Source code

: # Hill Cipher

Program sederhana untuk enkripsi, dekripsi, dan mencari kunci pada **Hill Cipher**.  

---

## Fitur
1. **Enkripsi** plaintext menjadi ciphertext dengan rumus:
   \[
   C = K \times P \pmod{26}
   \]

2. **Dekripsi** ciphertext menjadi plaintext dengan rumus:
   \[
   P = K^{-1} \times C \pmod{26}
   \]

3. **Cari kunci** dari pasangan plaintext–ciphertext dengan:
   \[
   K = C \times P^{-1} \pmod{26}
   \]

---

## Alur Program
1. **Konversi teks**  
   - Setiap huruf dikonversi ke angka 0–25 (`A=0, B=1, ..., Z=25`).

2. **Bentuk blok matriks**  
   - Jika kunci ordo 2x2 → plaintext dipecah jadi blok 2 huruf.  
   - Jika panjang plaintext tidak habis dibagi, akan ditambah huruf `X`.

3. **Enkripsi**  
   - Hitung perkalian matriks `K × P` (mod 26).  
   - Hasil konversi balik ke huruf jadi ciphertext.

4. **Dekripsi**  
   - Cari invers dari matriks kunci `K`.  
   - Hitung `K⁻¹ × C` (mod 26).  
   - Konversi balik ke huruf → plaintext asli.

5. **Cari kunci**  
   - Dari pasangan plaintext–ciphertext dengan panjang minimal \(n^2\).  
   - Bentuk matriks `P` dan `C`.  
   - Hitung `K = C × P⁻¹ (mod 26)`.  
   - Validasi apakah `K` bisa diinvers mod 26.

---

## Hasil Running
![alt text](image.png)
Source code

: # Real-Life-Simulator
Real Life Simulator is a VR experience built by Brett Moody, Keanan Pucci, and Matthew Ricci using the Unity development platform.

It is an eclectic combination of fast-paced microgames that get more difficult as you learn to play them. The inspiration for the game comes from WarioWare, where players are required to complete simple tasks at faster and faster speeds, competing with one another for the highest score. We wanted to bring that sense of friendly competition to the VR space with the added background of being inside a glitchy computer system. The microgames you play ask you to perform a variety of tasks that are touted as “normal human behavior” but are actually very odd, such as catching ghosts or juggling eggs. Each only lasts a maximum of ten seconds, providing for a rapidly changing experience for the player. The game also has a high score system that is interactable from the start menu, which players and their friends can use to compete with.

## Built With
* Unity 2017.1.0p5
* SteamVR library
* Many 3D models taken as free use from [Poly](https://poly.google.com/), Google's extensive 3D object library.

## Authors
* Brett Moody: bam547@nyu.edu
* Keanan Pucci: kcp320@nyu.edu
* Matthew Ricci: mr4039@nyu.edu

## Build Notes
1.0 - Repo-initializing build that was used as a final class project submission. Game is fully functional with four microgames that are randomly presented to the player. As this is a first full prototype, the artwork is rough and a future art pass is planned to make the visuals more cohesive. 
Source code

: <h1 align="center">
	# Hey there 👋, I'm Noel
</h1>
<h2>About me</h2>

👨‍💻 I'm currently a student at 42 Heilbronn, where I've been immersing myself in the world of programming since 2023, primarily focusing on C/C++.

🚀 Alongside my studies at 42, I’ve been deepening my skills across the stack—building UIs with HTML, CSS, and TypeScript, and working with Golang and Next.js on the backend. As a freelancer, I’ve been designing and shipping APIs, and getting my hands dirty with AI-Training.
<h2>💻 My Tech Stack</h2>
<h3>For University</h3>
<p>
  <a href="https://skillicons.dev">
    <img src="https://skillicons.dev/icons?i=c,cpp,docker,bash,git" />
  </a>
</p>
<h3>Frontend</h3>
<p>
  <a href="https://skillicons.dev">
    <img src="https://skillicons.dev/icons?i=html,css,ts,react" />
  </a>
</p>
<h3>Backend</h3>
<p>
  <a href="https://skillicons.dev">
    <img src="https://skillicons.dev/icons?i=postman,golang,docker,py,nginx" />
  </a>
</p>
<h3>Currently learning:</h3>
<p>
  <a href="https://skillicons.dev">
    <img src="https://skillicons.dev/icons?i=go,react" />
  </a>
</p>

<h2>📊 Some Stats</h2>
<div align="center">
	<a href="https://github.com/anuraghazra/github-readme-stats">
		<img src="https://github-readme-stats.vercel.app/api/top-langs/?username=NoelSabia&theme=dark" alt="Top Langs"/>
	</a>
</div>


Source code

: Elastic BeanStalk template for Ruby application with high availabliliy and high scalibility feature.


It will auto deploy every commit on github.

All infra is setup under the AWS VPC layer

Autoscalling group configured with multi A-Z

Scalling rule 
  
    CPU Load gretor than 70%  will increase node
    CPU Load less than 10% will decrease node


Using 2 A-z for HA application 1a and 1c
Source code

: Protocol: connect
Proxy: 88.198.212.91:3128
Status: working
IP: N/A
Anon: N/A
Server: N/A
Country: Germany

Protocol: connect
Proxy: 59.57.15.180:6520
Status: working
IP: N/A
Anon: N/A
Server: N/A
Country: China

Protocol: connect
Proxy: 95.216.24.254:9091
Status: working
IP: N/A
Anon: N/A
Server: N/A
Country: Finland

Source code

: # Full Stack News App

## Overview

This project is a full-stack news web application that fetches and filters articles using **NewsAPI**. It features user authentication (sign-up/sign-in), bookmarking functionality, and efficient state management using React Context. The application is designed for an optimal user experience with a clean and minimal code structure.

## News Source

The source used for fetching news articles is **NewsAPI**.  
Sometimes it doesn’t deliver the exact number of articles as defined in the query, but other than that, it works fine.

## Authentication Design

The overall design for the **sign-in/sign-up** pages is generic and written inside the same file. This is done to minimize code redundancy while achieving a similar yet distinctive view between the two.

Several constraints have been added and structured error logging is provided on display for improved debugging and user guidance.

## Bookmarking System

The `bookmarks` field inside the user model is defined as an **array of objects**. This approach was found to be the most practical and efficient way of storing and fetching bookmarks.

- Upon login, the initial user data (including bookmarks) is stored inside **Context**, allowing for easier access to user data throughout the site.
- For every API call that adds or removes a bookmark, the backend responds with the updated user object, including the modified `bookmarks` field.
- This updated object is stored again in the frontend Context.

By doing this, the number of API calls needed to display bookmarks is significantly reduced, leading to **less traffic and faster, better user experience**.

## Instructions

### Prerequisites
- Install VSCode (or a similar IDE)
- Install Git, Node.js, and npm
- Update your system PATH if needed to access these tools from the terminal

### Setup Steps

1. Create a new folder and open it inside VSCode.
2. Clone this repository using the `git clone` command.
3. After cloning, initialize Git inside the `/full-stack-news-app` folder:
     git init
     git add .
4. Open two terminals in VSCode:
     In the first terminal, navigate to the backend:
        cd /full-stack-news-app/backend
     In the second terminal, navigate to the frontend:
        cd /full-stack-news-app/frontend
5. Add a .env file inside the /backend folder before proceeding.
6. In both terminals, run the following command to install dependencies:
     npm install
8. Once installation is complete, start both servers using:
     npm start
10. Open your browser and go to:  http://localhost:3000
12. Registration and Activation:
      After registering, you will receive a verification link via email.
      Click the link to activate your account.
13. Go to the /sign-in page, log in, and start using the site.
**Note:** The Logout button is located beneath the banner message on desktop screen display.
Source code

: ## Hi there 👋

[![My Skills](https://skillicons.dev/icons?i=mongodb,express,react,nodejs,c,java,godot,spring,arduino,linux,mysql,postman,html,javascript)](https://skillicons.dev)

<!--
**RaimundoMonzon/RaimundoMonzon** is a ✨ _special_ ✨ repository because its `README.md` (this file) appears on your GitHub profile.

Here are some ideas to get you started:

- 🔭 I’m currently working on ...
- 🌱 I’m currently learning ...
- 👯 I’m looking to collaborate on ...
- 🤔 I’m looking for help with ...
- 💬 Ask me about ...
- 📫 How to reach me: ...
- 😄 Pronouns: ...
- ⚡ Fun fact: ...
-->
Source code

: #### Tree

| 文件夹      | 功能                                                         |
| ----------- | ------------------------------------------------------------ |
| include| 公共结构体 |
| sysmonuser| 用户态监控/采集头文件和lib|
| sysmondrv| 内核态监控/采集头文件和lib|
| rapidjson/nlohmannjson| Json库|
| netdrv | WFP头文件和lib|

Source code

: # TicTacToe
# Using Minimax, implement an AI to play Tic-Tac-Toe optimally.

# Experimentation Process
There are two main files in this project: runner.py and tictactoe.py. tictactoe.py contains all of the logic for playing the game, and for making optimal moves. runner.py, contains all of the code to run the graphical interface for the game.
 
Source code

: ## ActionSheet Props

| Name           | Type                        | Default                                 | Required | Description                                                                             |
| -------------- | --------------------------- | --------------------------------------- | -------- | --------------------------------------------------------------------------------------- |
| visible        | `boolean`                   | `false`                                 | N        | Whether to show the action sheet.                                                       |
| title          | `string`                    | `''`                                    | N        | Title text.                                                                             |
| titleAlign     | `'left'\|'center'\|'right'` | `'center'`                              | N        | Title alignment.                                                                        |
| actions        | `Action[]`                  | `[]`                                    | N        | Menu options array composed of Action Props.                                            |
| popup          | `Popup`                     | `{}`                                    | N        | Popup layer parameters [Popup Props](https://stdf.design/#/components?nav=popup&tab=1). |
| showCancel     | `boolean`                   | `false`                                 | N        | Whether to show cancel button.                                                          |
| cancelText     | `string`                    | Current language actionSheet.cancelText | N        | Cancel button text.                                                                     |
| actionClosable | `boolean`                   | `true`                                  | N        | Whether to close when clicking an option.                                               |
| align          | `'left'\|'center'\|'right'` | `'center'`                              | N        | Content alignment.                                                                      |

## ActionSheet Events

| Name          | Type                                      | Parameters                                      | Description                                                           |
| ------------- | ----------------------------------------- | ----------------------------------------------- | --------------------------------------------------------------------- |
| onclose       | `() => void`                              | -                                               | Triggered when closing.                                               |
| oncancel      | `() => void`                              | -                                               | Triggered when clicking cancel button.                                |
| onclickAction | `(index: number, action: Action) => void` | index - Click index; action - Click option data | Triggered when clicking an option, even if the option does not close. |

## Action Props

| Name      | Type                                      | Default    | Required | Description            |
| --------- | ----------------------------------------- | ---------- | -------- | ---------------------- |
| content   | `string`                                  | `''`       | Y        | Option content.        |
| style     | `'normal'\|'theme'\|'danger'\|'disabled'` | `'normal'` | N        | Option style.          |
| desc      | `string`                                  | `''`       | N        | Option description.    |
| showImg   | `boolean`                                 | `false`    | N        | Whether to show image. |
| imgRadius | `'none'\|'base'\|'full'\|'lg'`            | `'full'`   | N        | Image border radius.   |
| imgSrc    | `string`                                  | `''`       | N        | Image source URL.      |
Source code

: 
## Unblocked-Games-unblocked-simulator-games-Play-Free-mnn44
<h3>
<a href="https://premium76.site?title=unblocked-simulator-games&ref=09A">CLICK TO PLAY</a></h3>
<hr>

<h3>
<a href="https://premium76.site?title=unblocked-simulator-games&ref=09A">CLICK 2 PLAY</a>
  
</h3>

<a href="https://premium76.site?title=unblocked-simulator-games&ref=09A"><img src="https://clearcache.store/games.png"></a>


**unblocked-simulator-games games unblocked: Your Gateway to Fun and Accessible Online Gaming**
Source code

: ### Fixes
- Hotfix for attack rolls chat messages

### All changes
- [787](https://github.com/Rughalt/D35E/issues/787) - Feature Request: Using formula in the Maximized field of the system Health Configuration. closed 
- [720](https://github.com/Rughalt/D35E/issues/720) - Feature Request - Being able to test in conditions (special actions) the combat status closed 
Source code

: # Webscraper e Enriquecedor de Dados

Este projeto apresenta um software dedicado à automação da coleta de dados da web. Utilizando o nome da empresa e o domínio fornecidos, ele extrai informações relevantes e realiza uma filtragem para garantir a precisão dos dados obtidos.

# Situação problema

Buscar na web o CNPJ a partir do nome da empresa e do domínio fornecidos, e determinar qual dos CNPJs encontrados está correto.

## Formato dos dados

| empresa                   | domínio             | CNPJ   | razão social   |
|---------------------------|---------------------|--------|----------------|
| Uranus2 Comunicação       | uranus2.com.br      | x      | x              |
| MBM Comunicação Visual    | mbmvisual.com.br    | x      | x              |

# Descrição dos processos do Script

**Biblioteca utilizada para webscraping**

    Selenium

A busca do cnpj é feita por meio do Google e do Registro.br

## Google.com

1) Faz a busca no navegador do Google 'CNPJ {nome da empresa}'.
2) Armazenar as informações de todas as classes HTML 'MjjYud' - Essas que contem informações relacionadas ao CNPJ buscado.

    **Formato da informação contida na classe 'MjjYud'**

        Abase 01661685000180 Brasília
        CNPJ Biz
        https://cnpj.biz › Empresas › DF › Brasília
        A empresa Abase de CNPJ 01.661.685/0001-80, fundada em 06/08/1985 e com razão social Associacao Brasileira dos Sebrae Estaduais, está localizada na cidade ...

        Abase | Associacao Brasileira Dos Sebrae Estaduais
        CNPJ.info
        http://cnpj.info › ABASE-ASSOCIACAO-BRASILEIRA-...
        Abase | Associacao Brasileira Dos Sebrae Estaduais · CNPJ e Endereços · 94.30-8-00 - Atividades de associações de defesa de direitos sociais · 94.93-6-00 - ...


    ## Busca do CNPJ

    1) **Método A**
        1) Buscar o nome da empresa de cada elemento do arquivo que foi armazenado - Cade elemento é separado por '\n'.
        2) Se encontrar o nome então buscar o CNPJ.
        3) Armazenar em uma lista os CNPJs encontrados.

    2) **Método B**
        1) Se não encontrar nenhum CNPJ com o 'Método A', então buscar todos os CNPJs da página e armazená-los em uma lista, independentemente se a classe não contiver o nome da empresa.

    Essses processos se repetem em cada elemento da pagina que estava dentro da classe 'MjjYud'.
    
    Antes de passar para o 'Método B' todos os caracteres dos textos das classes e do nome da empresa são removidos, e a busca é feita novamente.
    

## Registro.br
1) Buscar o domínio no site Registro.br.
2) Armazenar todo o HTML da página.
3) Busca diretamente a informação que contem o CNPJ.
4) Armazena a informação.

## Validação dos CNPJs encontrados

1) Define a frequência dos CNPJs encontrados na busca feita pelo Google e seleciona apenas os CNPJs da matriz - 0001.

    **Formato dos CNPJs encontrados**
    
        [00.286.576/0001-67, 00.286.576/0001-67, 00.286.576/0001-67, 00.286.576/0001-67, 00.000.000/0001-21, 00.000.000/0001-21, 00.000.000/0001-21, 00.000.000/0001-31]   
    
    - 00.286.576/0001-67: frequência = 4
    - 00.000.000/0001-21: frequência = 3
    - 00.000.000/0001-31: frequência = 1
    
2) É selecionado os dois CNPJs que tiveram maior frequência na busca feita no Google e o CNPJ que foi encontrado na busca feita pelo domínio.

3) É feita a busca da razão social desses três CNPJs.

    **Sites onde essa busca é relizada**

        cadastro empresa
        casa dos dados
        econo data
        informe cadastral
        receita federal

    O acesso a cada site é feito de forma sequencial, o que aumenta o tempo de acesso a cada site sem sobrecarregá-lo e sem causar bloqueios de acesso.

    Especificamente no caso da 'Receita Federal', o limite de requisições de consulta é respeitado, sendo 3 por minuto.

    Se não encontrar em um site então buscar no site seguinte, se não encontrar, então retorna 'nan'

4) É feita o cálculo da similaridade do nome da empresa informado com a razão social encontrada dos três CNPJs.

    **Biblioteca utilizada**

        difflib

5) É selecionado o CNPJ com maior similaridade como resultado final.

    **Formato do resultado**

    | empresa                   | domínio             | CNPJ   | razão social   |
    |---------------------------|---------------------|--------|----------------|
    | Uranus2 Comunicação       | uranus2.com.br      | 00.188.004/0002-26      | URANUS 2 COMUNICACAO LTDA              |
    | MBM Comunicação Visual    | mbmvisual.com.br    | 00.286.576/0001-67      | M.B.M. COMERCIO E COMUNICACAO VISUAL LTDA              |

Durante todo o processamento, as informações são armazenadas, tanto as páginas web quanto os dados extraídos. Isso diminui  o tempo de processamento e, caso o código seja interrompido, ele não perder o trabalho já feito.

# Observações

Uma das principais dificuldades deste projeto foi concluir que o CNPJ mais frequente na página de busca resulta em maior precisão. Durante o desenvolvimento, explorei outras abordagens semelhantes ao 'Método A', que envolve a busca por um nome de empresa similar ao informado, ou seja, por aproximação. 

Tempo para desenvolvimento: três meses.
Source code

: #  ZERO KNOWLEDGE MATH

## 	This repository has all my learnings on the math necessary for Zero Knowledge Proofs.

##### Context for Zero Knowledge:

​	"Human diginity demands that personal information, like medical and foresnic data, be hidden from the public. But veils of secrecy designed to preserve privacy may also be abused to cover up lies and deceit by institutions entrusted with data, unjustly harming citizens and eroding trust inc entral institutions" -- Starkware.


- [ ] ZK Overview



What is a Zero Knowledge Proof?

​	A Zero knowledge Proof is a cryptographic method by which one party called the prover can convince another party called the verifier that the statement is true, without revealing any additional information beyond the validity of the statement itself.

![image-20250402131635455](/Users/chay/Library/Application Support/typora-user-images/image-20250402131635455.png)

- WHAT YOU SHOULD DO: Exactly how many lines of the listing above hold the word "pelo"? Give the number alone.

- RESULT OF THE TASK: 2